# Falklands veterans honour UK dead (BBC News)



## SN NewsCaster (Mar 5, 2007)

Prince Edward pays tribute to British servicemen killed in the bombing of two troop ships during the Falklands War.

More from BBC News...


----------



## Derek Roger (Feb 19, 2005)

SN NewsCaster said:


> Prince Edward pays tribute to British servicemen killed in the bombing of two troop ships during the Falklands War.
> 
> More from BBC News...



Would have been nice to include the loss of Capt North and crew.


----------



## sparkie2182 (May 12, 2007)

overlooked........as ever.............


----------



## Steve Woodward (Sep 4, 2006)

Wonder why it wasnt Andrew


----------



## UmbornePirate (Feb 3, 2007)

*Merchant Navy are not forgotten*



Derek Roger said:


> Would have been nice to include the loss of Capt North and crew.


This report is only part of the media reporting of the current memorial events rather than a deliberate slight. The occasion being reported was the laying of a wreath at the Memorial to the Fitzroy incident in the Falklands by Prince Edward, in his capacity as Commodore in Chief of the RFA, as the uniform shows. 

Captain North and the many others who lost their lives at sea are properly remembered at the Falkland Islands Memorial Chapel, details here. The Garden of Remembrance run by the South Atlantic Medal Association (1982) includes Captain North's own memorial recorded here It contains a copy of the citation for the DSC that he was awarded and a moving tribute from the Argentinian CO of the squadron that sank Atlantic Conveyor.
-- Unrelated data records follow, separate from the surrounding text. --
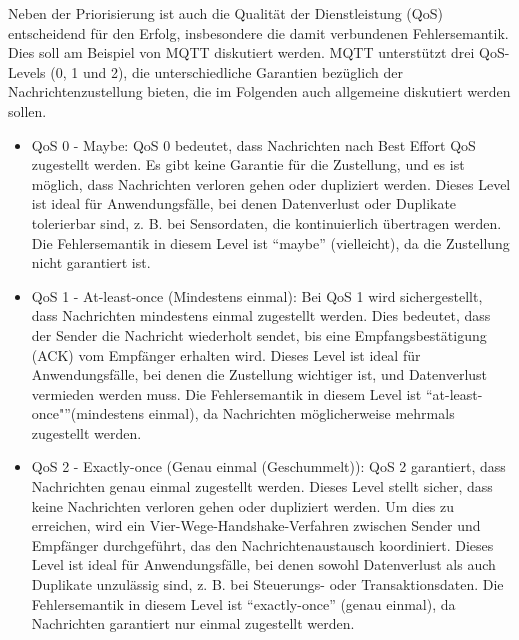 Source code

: \documentclass[../vs-script-first-v01.tex]{subfiles}
\begin{document}
Neben der Priorisierung ist auch die Qualität der Dienstleistung (QoS) entscheidend für den Erfolg, insbesondere die damit verbundenen Fehlersemantik. Dies soll am Beispiel von MQTT diskutiert werden.
MQTT unterstützt drei QoS-Levels (0, 1 und 2), die unterschiedliche Garantien bezüglich der Nachrichtenzustellung bieten, die im Folgenden  auch allgemeine diskutiert werden sollen. 
\begin{itemize}
\item QoS 0 - Maybe: QoS 0 bedeutet, dass Nachrichten nach Best Effort QoS zugestellt werden. Es gibt keine Garantie für die Zustellung, und es ist möglich, dass Nachrichten verloren gehen oder dupliziert werden. Dieses Level ist ideal für Anwendungsfälle, bei denen Datenverlust oder Duplikate tolerierbar sind, z. B. bei Sensordaten, die kontinuierlich übertragen werden. Die Fehlersemantik in diesem Level ist \enquote{maybe} (vielleicht), da die Zustellung nicht garantiert ist.
\item QoS 1 - At-least-once (Mindestens einmal):
Bei QoS 1 wird sichergestellt, dass Nachrichten mindestens einmal zugestellt werden. Dies bedeutet, dass der Sender die Nachricht wiederholt sendet, bis eine Empfangsbestätigung (ACK) vom Empfänger erhalten wird. Dieses Level ist ideal für Anwendungsfälle, bei denen die Zustellung wichtiger ist, und Datenverlust vermieden werden muss. Die Fehlersemantik in diesem Level ist \enquote{at-least-once"}(mindestens einmal), da Nachrichten möglicherweise mehrmals zugestellt werden.
\item QoS 2 - Exactly-once (Genau einmal (Geschummelt)):
QoS 2 garantiert, dass Nachrichten genau einmal zugestellt werden. Dieses Level stellt sicher, dass keine Nachrichten verloren gehen oder dupliziert werden. Um dies zu erreichen, wird ein Vier-Wege-Handshake-Verfahren zwischen Sender und Empfänger durchgeführt, das den Nachrichtenaustausch koordiniert. Dieses Level ist ideal für Anwendungsfälle, bei denen sowohl Datenverlust als auch Duplikate unzulässig sind, z. B. bei Steuerungs- oder Transaktionsdaten. Die Fehlersemantik in diesem Level ist \enquote{exactly-once} (genau einmal), da Nachrichten garantiert nur einmal zugestellt werden.
\end{itemize}
\end{document}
Steve Woodward (post above) might be interested to read Prince Andrew's article on yesterday's leader page of the Daily Telegraph which can be read here.

Today's Royal visit and ceremony at the Falkland Islands Chapel provides the media with an opportunity for some more balanced reporting. Lets hope they take it.

All the best

Pirate


----------



## K urgess (Aug 14, 2006)

Quite a piece by York.
I suspect the majority of it is personally his with just a few tweaks.
I totally agree with the "loose tongues" in today's world. Doesn't make life easy for anybody's forces in the face of danger.
I've spared several quiet thoughts in remembrance of the Falklands over the last few days.

Kris


----------



## ernhelenbarrett (Sep 7, 2006)

I sailed with Ian North on the Port Vindex when he was 2nd Mate, we were in Hobart and Beauty Point loading apples during the Wharfies Strike. I remember one Sunday he convinced the "Old Man" Capt Hazelwood we needed
boat drill and took a full lifeboat load of us from Beauty Point to Launceston and into the local pub where he convinced the local cop we were indeed "bona fide" travellers having come the required 25 miles and were therefore allowed to have a drink ( this in the good old days of the 6pm swill)
and the cop let us into the pub...and came in with us for a few bevvies!!!.
We did not get back to Beauty Point till after midnight .. steering a very erratic course.. and Capt. Hazelwood was '"NOT AMUSED"!!!!! Ian North also
played the Northumberland bagpipes which he used to do often on the 12-4
watch much to the amusement of the passengers...A great Man, sadly missed.
Ern Barrett ex R/O


----------



## Derek Roger (Feb 19, 2005)

UmbornePirate said:


> This report is only part of the media reporting of the current memorial events rather than a deliberate slight. The occasion being reported was the laying of a wreath at the Memorial to the Fitzroy incident in the Falklands by Prince Edward, in his capacity as Commodore in Chief of the RFA, as the uniform shows.
> 
> Captain North and the many others who lost their lives at sea are properly remembered at the Falkland Islands Memorial Chapel, details here. The Garden of Remembrance run by the South Atlantic Medal Association (1982) includes Captain North's own memorial recorded here It contains a copy of the citation for the DSC that he was awarded and a moving tribute from the Argentinian CO of the squadron that sank Atlantic Conveyor.
> 
> ...


Many thanks Pirate . Derek


----------



## kevhogg (Jul 20, 2005)

much the same said in my local papers all about the services and rightly so, but would be nice to mention the effort and sacrifice of the Merchant Navy lads.


----------



## BarryM (Jan 19, 2006)

Just curious but will somebody tell me what qualifies Eddie Wessex to be 'RFA Commodore in Chief' and should we tell it to the Marines?


----------



## John Campbell (Aug 30, 2005)

BarryM said:


> Just curious but will somebody tell me what qualifies Eddie Wessex to be 'RFA Commodore in Chief' and should we tell it to the Marines?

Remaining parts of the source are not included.